● **EXERCISE INSTRUCTIONS**
Look through the entries for the string "meta", and copy each line that holds it.

● **DATA FOR REVIEW**
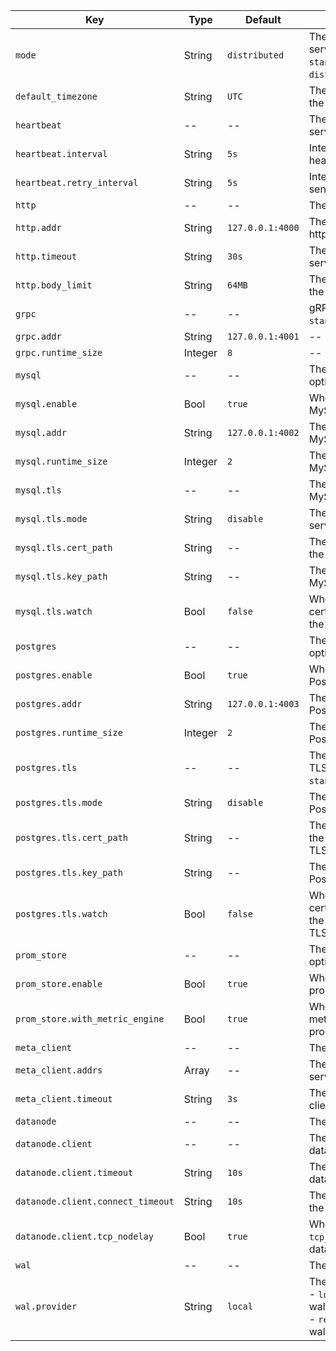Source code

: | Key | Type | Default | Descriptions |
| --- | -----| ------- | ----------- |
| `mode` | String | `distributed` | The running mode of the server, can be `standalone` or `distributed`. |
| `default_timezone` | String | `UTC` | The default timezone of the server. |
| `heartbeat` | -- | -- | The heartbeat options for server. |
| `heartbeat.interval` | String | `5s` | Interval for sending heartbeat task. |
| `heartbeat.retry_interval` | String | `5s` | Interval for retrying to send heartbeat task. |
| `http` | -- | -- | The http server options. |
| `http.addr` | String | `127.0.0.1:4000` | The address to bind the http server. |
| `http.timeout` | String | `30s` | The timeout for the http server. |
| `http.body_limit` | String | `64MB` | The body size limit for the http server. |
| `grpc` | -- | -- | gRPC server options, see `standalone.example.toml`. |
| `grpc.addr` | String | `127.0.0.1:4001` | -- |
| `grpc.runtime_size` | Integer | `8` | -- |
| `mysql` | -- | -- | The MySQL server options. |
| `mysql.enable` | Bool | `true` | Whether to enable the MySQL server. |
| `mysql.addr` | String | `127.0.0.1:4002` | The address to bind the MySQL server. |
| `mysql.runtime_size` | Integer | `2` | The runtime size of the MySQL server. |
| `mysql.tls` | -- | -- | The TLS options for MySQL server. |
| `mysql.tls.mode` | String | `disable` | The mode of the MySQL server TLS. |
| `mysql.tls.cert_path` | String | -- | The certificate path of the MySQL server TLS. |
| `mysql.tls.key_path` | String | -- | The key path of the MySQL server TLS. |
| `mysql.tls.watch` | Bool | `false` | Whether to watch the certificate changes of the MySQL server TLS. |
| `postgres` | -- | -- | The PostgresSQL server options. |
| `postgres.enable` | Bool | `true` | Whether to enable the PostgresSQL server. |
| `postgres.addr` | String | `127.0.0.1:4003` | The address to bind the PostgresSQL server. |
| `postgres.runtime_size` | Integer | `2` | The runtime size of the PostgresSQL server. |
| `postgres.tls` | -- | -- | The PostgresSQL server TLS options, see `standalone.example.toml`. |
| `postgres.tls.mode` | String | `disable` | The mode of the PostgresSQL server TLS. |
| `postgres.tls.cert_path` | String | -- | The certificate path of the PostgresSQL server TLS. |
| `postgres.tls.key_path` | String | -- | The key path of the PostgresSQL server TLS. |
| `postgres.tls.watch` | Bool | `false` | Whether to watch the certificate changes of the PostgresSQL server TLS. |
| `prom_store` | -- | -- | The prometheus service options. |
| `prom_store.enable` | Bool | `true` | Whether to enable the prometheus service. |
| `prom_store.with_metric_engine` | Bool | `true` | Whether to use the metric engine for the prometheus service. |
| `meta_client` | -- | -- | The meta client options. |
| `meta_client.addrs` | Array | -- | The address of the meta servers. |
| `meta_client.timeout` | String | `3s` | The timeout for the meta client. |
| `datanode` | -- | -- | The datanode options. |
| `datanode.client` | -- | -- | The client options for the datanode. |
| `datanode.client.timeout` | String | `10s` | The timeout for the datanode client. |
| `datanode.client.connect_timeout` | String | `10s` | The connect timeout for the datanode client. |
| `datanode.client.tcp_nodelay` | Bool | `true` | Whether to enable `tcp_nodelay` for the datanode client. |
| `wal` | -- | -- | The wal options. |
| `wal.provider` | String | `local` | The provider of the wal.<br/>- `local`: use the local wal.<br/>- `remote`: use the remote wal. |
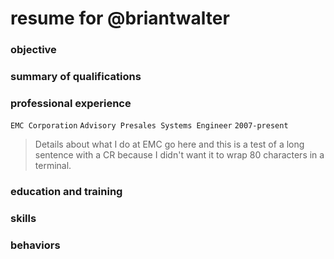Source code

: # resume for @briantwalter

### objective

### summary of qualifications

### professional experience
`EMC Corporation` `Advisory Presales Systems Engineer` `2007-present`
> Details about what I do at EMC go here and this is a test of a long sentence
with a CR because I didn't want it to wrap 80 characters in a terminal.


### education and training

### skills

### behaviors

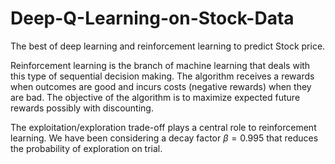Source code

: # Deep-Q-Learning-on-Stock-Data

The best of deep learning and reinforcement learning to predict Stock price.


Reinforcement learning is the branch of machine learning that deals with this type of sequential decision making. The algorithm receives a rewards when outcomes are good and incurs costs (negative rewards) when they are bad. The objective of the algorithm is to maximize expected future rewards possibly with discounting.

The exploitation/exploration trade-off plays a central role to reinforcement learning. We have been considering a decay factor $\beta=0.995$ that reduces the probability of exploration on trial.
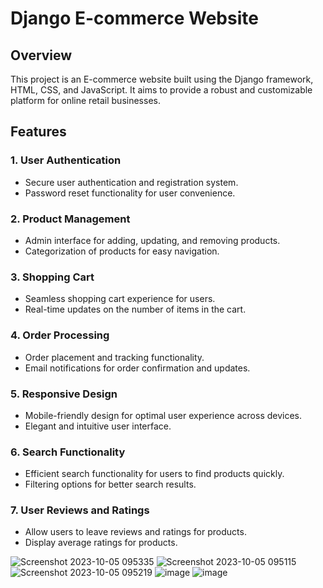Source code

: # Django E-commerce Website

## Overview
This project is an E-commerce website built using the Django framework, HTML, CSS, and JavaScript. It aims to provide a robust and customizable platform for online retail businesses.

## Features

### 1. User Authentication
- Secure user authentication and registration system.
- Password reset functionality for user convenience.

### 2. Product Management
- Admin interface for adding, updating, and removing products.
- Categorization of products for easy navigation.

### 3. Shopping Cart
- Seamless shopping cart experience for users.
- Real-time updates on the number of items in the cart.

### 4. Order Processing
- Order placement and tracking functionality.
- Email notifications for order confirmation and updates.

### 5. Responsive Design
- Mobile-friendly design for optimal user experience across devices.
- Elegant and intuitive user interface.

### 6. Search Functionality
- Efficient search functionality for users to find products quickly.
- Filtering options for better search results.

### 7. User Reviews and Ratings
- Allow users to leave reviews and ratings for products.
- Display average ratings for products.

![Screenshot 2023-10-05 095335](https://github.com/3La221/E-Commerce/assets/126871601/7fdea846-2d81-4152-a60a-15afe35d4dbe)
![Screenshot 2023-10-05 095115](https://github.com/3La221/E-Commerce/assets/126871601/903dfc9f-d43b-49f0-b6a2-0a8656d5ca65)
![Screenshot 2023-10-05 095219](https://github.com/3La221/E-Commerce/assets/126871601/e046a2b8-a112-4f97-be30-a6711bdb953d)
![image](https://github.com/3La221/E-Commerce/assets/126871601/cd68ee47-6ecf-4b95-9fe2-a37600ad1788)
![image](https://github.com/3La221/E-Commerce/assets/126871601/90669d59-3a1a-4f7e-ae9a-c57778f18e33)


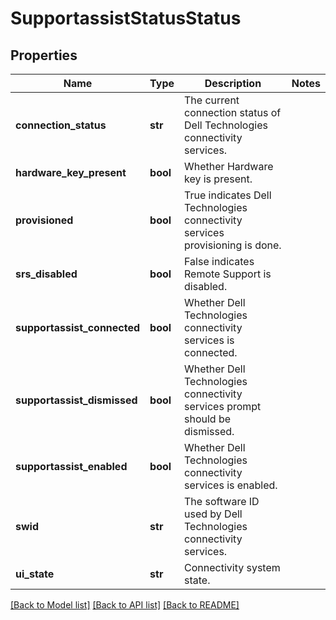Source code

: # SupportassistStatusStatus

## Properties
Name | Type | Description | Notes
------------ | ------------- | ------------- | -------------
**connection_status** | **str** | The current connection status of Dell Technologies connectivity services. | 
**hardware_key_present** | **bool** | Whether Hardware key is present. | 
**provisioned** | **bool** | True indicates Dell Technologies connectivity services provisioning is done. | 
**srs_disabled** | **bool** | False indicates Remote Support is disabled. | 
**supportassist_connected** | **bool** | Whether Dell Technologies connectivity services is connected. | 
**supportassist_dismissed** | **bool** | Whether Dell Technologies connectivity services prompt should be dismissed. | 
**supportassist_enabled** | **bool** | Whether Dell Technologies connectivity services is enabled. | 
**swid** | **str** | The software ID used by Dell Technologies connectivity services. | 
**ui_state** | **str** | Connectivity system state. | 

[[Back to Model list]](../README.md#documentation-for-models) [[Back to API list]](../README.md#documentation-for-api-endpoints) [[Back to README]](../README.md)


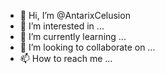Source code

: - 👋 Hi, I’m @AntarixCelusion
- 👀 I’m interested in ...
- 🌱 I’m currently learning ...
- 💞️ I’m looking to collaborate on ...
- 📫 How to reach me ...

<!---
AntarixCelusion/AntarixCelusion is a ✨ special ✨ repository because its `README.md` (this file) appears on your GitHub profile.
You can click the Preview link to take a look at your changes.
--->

● **RESULT BELOW**
| `meta_client` | -- | -- | The meta client options. |
| `meta_client.addrs` | Array | -- | The address of the meta servers. |
| `meta_client.timeout` | String | `3s` | The timeout for the meta client. |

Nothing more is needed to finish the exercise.